(Information provided Opens)

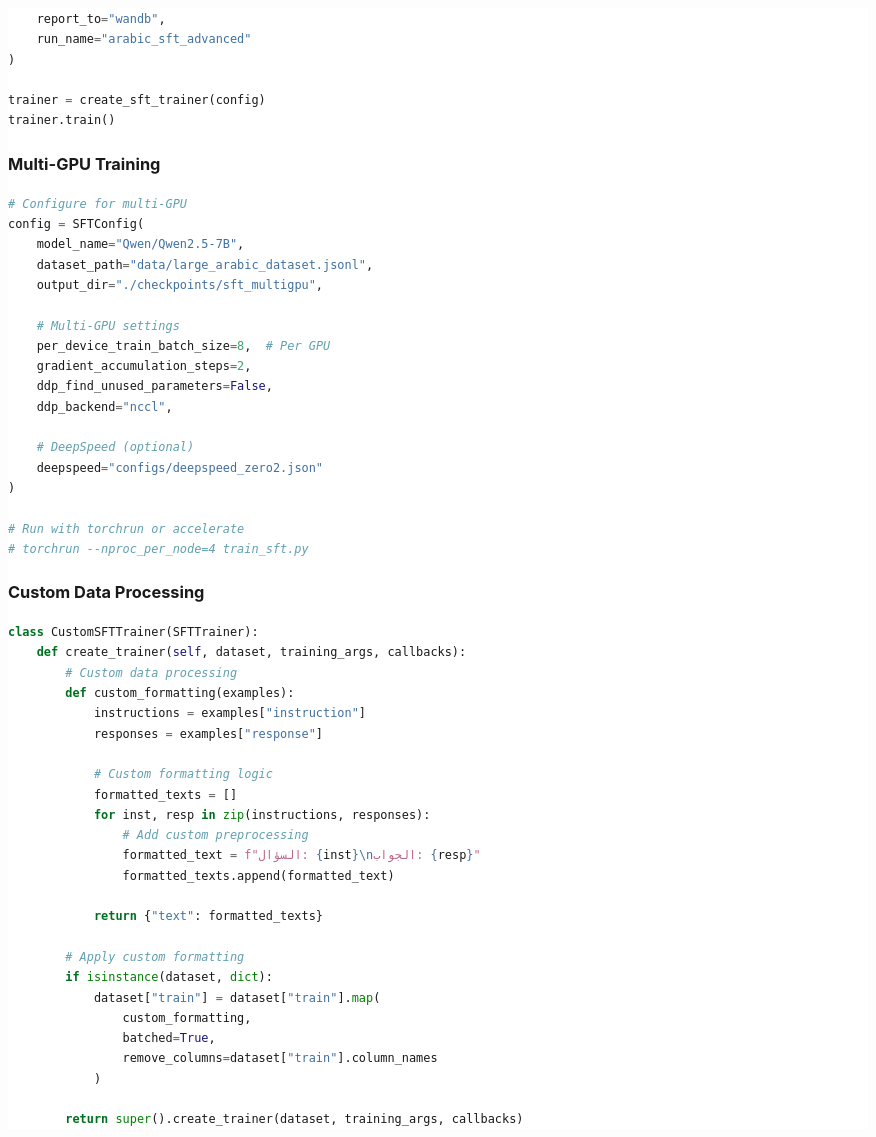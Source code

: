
 ```python
    report_to="wandb",
    run_name="arabic_sft_advanced"
)

trainer = create_sft_trainer(config)
trainer.train()
```

### Multi-GPU Training

```python
# Configure for multi-GPU
config = SFTConfig(
    model_name="Qwen/Qwen2.5-7B",
    dataset_path="data/large_arabic_dataset.jsonl",
    output_dir="./checkpoints/sft_multigpu",
    
    # Multi-GPU settings
    per_device_train_batch_size=8,  # Per GPU
    gradient_accumulation_steps=2,
    ddp_find_unused_parameters=False,
    ddp_backend="nccl",
    
    # DeepSpeed (optional)
    deepspeed="configs/deepspeed_zero2.json"
)

# Run with torchrun or accelerate
# torchrun --nproc_per_node=4 train_sft.py
```

### Custom Data Processing

```python
class CustomSFTTrainer(SFTTrainer):
    def create_trainer(self, dataset, training_args, callbacks):
        # Custom data processing
        def custom_formatting(examples):
            instructions = examples["instruction"]
            responses = examples["response"]
            
            # Custom formatting logic
            formatted_texts = []
            for inst, resp in zip(instructions, responses):
                # Add custom preprocessing
                formatted_text = f"السؤال: {inst}\nالجواب: {resp}"
                formatted_texts.append(formatted_text)
            
            return {"text": formatted_texts}
        
        # Apply custom formatting
        if isinstance(dataset, dict):
            dataset["train"] = dataset["train"].map(
                custom_formatting,
                batched=True,
                remove_columns=dataset["train"].column_names
            )
        
        return super().create_trainer(dataset, training_args, callbacks)
```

(Information provided Closes)

# [Action item]
The copy you write out must match the entries word for word, minus their pictures.

# [Answer below]
Source code

:
 ```python
    report_to="wandb",
    run_name="arabic_sft_advanced"
)

trainer = create_sft_trainer(config)
trainer.train()
```

### Multi-GPU Training

```python
# Configure for multi-GPU
config = SFTConfig(
    model_name="Qwen/Qwen2.5-7B",
    dataset_path="data/large_arabic_dataset.jsonl",
    output_dir="./checkpoints/sft_multigpu",
    
    # Multi-GPU settings
    per_device_train_batch_size=8,  # Per GPU
    gradient_accumulation_steps=2,
    ddp_find_unused_parameters=False,
    ddp_backend="nccl",
    
    # DeepSpeed (optional)
    deepspeed="configs/deepspeed_zero2.json"
)

# Run with torchrun or accelerate
# torchrun --nproc_per_node=4 train_sft.py
```

### Custom Data Processing

```python
class CustomSFTTrainer(SFTTrainer):
    def create_trainer(self, dataset, training_args, callbacks):
        # Custom data processing
        def custom_formatting(examples):
            instructions = examples["instruction"]
            responses = examples["response"]
            
            # Custom formatting logic
            formatted_texts = []
            for inst, resp in zip(instructions, responses):
                # Add custom preprocessing
                formatted_text = f"السؤال: {inst}\nالجواب: {resp}"
                formatted_texts.append(formatted_text)
            
            return {"text": formatted_texts}
        
        # Apply custom formatting
        if isinstance(dataset, dict):
            dataset["train"] = dataset["train"].map(
                custom_formatting,
                batched=True,
                remove_columns=dataset["train"].column_names
            )
        
        return super().create_trainer(dataset, training_args, callbacks)
```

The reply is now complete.